Requirement: The lines to extract run from the first line of the entries through the line that contains "Second, they propose"; reproduce exactly those lines and no others.

== Input data

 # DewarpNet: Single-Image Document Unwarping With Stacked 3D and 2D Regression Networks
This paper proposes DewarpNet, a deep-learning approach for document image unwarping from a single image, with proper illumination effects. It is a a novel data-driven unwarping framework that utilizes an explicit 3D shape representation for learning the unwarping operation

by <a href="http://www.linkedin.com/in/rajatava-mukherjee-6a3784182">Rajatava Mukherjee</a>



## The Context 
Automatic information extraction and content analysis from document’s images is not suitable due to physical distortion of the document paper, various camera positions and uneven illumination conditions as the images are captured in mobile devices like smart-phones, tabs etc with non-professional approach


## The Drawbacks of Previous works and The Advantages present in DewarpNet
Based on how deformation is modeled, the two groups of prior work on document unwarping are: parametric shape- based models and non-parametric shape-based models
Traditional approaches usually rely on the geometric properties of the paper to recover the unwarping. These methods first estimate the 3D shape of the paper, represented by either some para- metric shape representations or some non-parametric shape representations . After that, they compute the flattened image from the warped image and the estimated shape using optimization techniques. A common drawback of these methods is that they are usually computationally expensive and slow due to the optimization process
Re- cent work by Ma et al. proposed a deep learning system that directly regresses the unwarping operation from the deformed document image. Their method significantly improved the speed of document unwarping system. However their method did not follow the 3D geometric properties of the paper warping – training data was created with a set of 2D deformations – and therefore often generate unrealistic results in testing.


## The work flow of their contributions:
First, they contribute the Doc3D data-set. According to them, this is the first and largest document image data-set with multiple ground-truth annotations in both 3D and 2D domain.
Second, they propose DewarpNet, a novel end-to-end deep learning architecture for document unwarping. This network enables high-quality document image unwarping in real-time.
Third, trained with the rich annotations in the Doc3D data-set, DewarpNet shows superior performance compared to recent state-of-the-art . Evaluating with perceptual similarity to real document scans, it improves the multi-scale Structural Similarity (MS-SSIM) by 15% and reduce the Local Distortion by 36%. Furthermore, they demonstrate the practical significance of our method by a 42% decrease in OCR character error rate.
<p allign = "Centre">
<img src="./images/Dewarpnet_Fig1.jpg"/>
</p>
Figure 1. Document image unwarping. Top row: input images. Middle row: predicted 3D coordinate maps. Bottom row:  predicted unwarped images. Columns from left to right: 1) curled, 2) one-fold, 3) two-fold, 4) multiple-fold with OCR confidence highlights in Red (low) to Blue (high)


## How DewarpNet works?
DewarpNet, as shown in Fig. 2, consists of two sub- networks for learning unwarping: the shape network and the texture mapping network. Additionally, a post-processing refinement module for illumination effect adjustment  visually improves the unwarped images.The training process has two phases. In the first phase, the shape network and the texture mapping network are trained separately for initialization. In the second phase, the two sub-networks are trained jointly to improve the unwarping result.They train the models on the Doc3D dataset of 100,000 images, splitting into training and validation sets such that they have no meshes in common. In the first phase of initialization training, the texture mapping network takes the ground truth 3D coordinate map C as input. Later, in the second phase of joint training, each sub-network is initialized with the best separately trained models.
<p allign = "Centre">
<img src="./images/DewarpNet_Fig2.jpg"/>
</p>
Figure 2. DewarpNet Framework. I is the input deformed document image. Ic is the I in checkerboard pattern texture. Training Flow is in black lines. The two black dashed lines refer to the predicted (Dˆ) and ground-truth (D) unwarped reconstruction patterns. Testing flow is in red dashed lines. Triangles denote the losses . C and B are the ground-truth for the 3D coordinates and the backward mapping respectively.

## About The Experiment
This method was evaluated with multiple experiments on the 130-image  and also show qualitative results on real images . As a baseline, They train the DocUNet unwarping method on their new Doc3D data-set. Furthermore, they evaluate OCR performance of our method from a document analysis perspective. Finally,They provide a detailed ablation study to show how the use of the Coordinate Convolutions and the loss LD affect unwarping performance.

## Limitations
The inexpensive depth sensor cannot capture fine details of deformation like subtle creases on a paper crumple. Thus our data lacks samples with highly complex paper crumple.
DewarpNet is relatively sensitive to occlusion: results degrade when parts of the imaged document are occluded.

====

Your response:
 # DewarpNet: Single-Image Document Unwarping With Stacked 3D and 2D Regression Networks
This paper proposes DewarpNet, a deep-learning approach for document image unwarping from a single image, with proper illumination effects. It is a a novel data-driven unwarping framework that utilizes an explicit 3D shape representation for learning the unwarping operation

by <a href="http://www.linkedin.com/in/rajatava-mukherjee-6a3784182">Rajatava Mukherjee</a>



## The Context 
Automatic information extraction and content analysis from document’s images is not suitable due to physical distortion of the document paper, various camera positions and uneven illumination conditions as the images are captured in mobile devices like smart-phones, tabs etc with non-professional approach


## The Drawbacks of Previous works and The Advantages present in DewarpNet
Based on how deformation is modeled, the two groups of prior work on document unwarping are: parametric shape- based models and non-parametric shape-based models
Traditional approaches usually rely on the geometric properties of the paper to recover the unwarping. These methods first estimate the 3D shape of the paper, represented by either some para- metric shape representations or some non-parametric shape representations . After that, they compute the flattened image from the warped image and the estimated shape using optimization techniques. A common drawback of these methods is that they are usually computationally expensive and slow due to the optimization process
Re- cent work by Ma et al. proposed a deep learning system that directly regresses the unwarping operation from the deformed document image. Their method significantly improved the speed of document unwarping system. However their method did not follow the 3D geometric properties of the paper warping – training data was created with a set of 2D deformations – and therefore often generate unrealistic results in testing.


## The work flow of their contributions:
First, they contribute the Doc3D data-set. According to them, this is the first and largest document image data-set with multiple ground-truth annotations in both 3D and 2D domain.
Second, they propose DewarpNet, a novel end-to-end deep learning architecture for document unwarping. This network enables high-quality document image unwarping in real-time.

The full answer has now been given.